The Effects of Nuclear War

Chapter V

INCALCULABLE EFFECTS

In 1975, the National Academy of Sciences published a report, Long-Term Worldwide Effects of Mu/tip/e Nuclear-Weapons Detonations, which addressed the question of whether a large-scale nuclear war would be likely to produce significant, irreversible effects on the world environment.

Leaves and new shoots started to appear 2 months after the explosion in Nagasaki, Japan, on this chestnut tree
Leaves and new shoots started to appear 2 months after the explosion in Nagasaki, Japan on this chestnut tree

This document may be summarized as follows:

  • It is possible that a large nuclear war would produce irreversible adverse effects on the environment and the ecological system.
  • In particular, it would not require very large changes to greatly diminish the production of food. The report notes that it would be difficult to adapt to such changes in view of the likelihood that much of the world’s expertise in agricultural technology might perish in the war.
  • The physical and biological processes involved are not understood well enough to say just how such irreversible damage, if it occurred, would take place.
  • Therefore, it is not possible to estimate the probability or the probable magnitude of such damage.

With the exception of the discussion of possible damage to the ozone layer, where there has been some advance in knowledge since 1975, these conclusions still hold in 1979.

Moreover, there are at least two other respects in which there are hazards whose magnitude cannot be calculated.

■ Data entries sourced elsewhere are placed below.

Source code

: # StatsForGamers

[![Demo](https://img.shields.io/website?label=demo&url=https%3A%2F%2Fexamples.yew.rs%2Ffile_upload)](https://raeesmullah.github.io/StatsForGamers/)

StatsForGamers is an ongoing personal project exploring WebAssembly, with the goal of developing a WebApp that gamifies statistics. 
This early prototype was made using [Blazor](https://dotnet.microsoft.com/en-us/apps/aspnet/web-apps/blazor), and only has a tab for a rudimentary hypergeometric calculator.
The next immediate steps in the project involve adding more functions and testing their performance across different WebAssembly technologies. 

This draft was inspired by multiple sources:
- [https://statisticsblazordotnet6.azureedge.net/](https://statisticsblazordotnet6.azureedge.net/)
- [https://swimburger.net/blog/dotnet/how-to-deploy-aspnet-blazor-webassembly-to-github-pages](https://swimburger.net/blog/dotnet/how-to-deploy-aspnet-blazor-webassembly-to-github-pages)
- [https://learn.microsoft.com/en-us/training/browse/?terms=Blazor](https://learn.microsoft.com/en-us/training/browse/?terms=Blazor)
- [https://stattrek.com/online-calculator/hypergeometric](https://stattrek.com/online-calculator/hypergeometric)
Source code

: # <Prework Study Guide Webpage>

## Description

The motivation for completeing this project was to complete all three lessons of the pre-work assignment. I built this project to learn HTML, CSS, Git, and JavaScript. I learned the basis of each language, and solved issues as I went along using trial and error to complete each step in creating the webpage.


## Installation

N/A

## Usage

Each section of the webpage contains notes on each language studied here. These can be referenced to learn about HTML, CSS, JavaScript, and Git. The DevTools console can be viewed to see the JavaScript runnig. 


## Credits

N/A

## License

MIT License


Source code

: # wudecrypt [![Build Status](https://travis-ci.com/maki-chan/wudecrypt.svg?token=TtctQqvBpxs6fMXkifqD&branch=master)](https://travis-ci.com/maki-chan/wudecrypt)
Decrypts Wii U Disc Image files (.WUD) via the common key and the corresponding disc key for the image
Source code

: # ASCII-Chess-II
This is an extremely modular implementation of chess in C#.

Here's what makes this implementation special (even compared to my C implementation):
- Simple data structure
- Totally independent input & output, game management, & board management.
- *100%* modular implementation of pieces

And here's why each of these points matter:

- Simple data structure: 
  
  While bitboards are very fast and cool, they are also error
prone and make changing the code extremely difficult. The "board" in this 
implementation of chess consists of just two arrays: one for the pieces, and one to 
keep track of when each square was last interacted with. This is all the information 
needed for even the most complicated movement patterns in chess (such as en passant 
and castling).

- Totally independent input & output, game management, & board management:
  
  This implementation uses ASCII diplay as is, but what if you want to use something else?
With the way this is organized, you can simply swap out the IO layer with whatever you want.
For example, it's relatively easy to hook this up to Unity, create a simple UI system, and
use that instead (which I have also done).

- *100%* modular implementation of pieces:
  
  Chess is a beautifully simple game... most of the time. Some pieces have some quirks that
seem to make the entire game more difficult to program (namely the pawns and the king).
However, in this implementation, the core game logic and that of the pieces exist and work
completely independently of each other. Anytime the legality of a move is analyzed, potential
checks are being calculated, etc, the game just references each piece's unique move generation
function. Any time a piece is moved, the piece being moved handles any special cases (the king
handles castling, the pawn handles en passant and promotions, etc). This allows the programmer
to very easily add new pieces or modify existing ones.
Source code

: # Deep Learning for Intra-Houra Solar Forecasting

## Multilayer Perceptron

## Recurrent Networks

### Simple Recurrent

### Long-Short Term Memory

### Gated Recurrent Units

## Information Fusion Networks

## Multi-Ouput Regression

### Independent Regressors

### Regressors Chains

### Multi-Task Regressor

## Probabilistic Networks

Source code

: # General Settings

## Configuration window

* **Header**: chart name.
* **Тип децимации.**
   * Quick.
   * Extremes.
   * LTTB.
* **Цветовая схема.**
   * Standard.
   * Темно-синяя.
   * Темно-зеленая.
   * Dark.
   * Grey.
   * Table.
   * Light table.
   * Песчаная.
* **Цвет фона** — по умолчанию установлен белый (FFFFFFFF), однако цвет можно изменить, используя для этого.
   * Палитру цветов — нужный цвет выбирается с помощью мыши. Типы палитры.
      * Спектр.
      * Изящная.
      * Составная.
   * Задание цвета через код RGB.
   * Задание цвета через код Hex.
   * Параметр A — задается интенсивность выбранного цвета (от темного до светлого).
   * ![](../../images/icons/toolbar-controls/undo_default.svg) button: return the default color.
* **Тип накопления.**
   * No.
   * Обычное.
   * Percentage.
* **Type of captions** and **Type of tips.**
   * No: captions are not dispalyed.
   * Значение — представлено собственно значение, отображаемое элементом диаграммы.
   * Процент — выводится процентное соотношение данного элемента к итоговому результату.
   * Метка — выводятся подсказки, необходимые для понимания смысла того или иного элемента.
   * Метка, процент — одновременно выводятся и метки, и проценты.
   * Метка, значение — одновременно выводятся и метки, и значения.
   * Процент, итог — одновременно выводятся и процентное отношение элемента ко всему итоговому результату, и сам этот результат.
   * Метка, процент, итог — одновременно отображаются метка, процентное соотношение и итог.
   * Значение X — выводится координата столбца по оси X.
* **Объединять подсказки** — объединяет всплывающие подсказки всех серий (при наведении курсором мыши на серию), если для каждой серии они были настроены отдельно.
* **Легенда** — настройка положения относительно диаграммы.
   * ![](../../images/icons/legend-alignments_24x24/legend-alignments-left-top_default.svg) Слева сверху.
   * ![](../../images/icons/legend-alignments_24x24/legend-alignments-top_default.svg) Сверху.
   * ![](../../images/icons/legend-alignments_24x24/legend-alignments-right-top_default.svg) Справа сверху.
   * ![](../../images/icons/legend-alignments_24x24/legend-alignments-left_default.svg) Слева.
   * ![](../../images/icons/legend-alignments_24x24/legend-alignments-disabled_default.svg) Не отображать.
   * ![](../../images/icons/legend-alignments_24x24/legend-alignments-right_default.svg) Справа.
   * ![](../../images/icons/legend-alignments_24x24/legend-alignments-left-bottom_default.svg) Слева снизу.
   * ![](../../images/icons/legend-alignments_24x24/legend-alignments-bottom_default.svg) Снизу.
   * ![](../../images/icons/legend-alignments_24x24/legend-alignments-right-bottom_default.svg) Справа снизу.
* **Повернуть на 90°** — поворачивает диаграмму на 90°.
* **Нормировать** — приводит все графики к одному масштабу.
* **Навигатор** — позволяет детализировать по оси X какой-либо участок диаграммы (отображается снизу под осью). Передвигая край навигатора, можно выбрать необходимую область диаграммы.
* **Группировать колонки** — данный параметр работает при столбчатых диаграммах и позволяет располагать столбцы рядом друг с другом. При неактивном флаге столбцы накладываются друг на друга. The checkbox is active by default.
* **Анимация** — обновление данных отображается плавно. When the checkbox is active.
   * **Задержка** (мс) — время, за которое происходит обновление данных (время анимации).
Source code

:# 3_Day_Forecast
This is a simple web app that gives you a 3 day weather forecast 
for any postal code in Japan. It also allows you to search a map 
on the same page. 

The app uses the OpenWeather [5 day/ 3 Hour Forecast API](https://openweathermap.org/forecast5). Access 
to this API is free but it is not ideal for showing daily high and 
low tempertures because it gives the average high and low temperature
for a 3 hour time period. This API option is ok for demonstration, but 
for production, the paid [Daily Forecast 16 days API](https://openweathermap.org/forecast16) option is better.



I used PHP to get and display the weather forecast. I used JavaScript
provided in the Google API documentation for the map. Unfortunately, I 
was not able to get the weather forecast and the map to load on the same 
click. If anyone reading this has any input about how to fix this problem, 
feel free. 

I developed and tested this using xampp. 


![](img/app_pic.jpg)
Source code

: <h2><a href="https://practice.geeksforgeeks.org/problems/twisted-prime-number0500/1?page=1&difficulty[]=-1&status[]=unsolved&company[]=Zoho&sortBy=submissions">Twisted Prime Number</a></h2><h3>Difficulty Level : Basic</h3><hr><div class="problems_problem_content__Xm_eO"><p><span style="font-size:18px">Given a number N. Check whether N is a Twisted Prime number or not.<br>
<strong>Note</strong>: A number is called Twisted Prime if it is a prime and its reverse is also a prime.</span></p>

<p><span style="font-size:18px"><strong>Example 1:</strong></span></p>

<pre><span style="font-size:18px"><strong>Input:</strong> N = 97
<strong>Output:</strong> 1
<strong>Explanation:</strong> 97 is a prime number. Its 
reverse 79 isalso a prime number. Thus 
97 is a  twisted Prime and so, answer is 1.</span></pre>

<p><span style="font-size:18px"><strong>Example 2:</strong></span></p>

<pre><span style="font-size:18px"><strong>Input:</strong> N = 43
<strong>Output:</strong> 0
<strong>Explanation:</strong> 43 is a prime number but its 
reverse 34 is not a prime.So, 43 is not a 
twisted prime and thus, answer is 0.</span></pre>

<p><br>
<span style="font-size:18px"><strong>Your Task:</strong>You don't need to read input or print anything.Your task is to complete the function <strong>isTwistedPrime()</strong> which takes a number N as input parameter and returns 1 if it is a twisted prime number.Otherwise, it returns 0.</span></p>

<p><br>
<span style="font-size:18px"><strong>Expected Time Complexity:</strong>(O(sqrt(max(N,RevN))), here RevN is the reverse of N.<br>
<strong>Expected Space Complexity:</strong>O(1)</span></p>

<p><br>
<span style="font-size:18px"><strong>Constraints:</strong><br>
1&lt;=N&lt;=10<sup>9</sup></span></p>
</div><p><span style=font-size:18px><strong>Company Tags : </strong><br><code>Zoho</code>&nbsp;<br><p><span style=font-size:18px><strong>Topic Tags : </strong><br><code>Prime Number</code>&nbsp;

It is certain that the radiation derived from a nuclear war would cause mutations in surviving plants and animals; it is possible that some of these mutations might change the ecosystem in unpredictable ways, but this seems unlikely. Furthermore, the possibility cannot be excluded of major changes in human behavior as a result of the unprecedented trauma. Science fiction writers have speculated, for example, that in the aftermath of a nuclear war, the survivors would place the blame on "science" or on "scientists and through a combination of lynching and book-burning eliminate scientific knowledge altogether. There are cases in hisory (or rather archeology) of high civilizations that simply stopped functioning (though people survived biologically) after some shattering experience.